# [Activity]
Search the records below for the word "Reference". Copy each line where it occurs.

Plain-text document sources:
"""

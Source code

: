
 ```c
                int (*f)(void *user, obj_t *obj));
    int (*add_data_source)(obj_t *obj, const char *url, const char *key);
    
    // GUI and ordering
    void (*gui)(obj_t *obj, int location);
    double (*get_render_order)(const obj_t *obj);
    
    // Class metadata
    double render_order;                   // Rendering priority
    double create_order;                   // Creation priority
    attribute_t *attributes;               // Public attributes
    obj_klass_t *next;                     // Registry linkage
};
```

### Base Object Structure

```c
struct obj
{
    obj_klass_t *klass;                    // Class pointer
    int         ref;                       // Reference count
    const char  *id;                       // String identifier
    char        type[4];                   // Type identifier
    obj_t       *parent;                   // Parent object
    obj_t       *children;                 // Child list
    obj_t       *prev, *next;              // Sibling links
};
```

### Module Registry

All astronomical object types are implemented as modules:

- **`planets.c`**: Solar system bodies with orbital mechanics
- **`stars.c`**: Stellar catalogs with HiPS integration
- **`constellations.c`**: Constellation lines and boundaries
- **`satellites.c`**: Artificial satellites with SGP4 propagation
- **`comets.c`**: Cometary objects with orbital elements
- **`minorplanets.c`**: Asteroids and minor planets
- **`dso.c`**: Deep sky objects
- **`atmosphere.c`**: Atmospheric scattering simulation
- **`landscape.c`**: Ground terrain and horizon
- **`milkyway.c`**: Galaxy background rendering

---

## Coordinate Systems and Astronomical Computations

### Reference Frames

"""

# [Task response]
    int         ref;                       // Reference count
### Reference Frames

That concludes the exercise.